ASSIGNMENT: Copy out every line of the data where the word "repositorio" is found.

------ STORED DATA

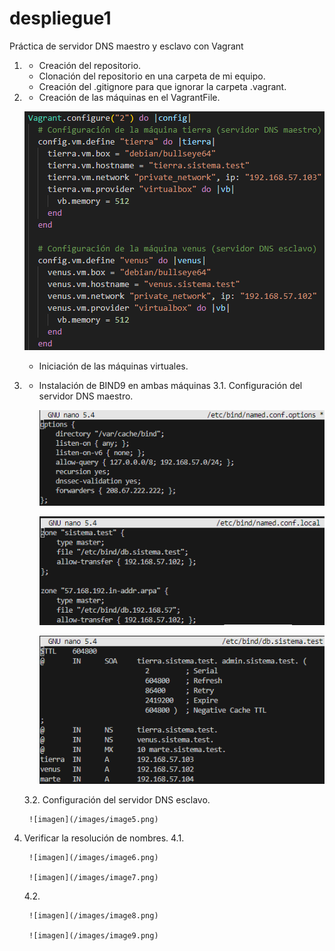 # despliegue1
Práctica de servidor DNS maestro y esclavo con Vagrant

1. 
    - Creación del repositorio.
    - Clonación del repositorio en una carpeta de mi equipo.
    - Creación del .gitignore para que ignorar la carpeta .vagrant.

2.  
    - Creación de las máquinas en el VagrantFile.
    
    ![imagen](/images/image1.png)

    - Iniciación de las máquinas virtuales.

3. 
    - Instalación de BIND9 en ambas máquinas
    3.1. 
        Configuración del servidor DNS maestro.

        ![imagen](/images/image2.png)

        ![imagen](/images/image3.png)

        ![imagen](/images/image4.png)

    3.2. 
        Configuración del servidor DNS esclavo.

        ![imagen](/images/image5.png)

    
4. 
    Verificar la resolución de nombres.
    4.1.

        ![imagen](/images/image6.png)

        ![imagen](/images/image7.png)

    4.2.

        ![imagen](/images/image8.png)

        ![imagen](/images/image9.png)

------------

RESULT:
    - Creación del repositorio.
    - Clonación del repositorio en una carpeta de mi equipo.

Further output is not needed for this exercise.